### Task to carry out
Give the data below again exactly as written, but without the pictures.

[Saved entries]
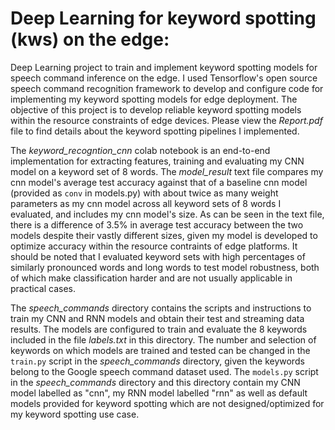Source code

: # Deep Learning for keyword spotting (kws) on the edge:
Deep Learning project to train and implement keyword spotting models for speech command inference on the edge. I used Tensorflow's open source speech command recognition framework to develop and configure code for implementing my keyword spotting models for edge deployment. The objective of this project is to develop reliable keyword spotting models within the resource constraints of edge devices. Please view the *Report.pdf* file to find details about the keyword spotting pipelines I implemented.

The *keyword_recogntion_cnn* colab notebook is an end-to-end implementation for extracting features, training and evaluating my CNN model on a keyword set of 8 words. The *model_result* text file compares my cnn model's average test accuracy against that of a baseline cnn model (provided as ``conv`` in models.py) with about twice as many weight parameters as my cnn model across all keyword sets of 8 words I evaluated, and includes my cnn model's size. As can be seen in the text file, there is a difference of 3.5% in average test accuracy between the two models despite their vastly different sizes, given my model is developed to optimize accuracy within the resource contraints of edge platforms. It should be noted that I evaluated keyword sets with high percentages of similarly pronounced words and long words to test model robustness, both of which make classification harder and are not usually applicable in practical cases. 

The *speech_commands* directory contains the scripts and instructions to train my CNN and RNN models and obtain their test and streaming data results. The models are configured to train and evaluate the 8 keywords included in the file *labels.txt* in this directory. The number and selection of keywords on which models are trained and tested can be changed in the `train.py` script in the *speech_commands* directory, given the keywords belong to the Google speech command dataset used. The `models.py` script in the *speech_commands* directory and this directory contain my CNN model labelled as "cnn", my RNN model labelled "rnn" as well as default models provided for keyword spotting which are not designed/optimized for my keyword spotting use case.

### Answer box
Source code

: # Deep Learning for keyword spotting (kws) on the edge:
Deep Learning project to train and implement keyword spotting models for speech command inference on the edge. I used Tensorflow's open source speech command recognition framework to develop and configure code for implementing my keyword spotting models for edge deployment. The objective of this project is to develop reliable keyword spotting models within the resource constraints of edge devices. Please view the *Report.pdf* file to find details about the keyword spotting pipelines I implemented.

The *keyword_recogntion_cnn* colab notebook is an end-to-end implementation for extracting features, training and evaluating my CNN model on a keyword set of 8 words. The *model_result* text file compares my cnn model's average test accuracy against that of a baseline cnn model (provided as ``conv`` in models.py) with about twice as many weight parameters as my cnn model across all keyword sets of 8 words I evaluated, and includes my cnn model's size. As can be seen in the text file, there is a difference of 3.5% in average test accuracy between the two models despite their vastly different sizes, given my model is developed to optimize accuracy within the resource contraints of edge platforms. It should be noted that I evaluated keyword sets with high percentages of similarly pronounced words and long words to test model robustness, both of which make classification harder and are not usually applicable in practical cases. 

The *speech_commands* directory contains the scripts and instructions to train my CNN and RNN models and obtain their test and streaming data results. The models are configured to train and evaluate the 8 keywords included in the file *labels.txt* in this directory. The number and selection of keywords on which models are trained and tested can be changed in the `train.py` script in the *speech_commands* directory, given the keywords belong to the Google speech command dataset used. The `models.py` script in the *speech_commands* directory and this directory contain my CNN model labelled as "cnn", my RNN model labelled "rnn" as well as default models provided for keyword spotting which are not designed/optimized for my keyword spotting use case.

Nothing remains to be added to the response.